Há muitas lendas sobre o Povo
brasileiro. Talvez a maior seja que as grandes mutações em nossa história
tenham sido realizadas de forma incruenta. E junto com essa que a nossa gente
prefira resolver as grandes questões nacionais e os seus avanços por métodos de
conciliação, que expressem e realizem o nosso jeito pacífico e mesmo cordato, para
resolver aqueles momentos em que forças contrárias se defrontem.
Desde os
bancos escolares nos repetem tais estórias, seja os professores, seja os
historiadores, a levantar as capas de pomposas designações, para tentar
mostrar-nos que, como em muitas outras coisas em Pindorama, não nos devemos fiar por aparências, por mais
encanecidas que se mostrem.
Tive grande
professor de geografia que, pela erudição e dom pedagógico, nos mostrou uma
ciência nova, que nada tinha a ver com o decoreba da corografia. E ao
apresentar-nos essa velha disciplina, Hilgard
O’Reilly Sternberg nos revelou que a relatividade também se insinua na antiga
ciência de Strabo. Dada a excelência
do mestre, as suas apostilas se tornavam bulas,
e como tal eram conhecidas. Recordo-me com prazer de uma das mais impactantes,
a ‘Malgrado a toponímia’. Tal ‘bula’
magistral nos ensinava que a despeito das designações – Serra do Mar, Serra da
Mantiqueira, etc. – o relevo no Brasil se caracteriza por formações antigas, já
bastante erodidas pelos elementos, e, por isso, carecia distinguir-se entre as
denominações, e a realidade orográfica, suavizada pelo tempo.
Com licença do
mestre, creio que nesta vereda específica o seu saber constitua a óbvia
metáfora. Aceitemo-las como os manuais de história nos apresentam, mas condimentadas
como segunda natureza. Se lutas houve, e se a violência não faltou, muita vez
sobrepairou uma espécie de superego
freudiano, que, com liberdade poética, já existia mesmo antes da presença na
terra do criador da psicanálise e de suas básicas invenções.
Por isso, a
batalha de Itararé foi importante a despeito de nunca haver sido travada. Ao
escolhermos a legitimidade, aplainamos o caminho da independência. Decerto
morreu muita gente pelas costas desses brasis afora, na senda da consolidação
do Primeiro Reinado.
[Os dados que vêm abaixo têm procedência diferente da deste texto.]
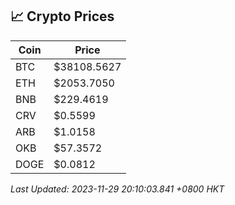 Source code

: ## 📈 Crypto Prices

| Coin | Price |
| ---- | ----- |
| BTC | $38108.5627 |
| ETH | $2053.7050 |
| BNB | $229.4619 |
| CRV | $0.5599 |
| ARB | $1.0158 |
| OKB | $57.3572 |
| DOGE | $0.0812 |

_Last Updated: 2023-11-29 20:10:03.841 +0800 HKT_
E, sem embargo, José Bonifácio e as elites de então
souberam aplanar tais vias, ao escolher a legitimidade do herdeiro português da
Coroa para fundar o Império do Brasil.
Não há negar
que na Regência, fossem trinas ou unas, o menor quociente de legitimidade
favoreceria os movimentos revolucionários, mas a situação encontraria sempre o
punho enérgico de legitimidade ersatz (o
Padre Feijó, o jovem Caxias) para antecipar de certa forma a
ordem instituída que traria o Segundo Reinado.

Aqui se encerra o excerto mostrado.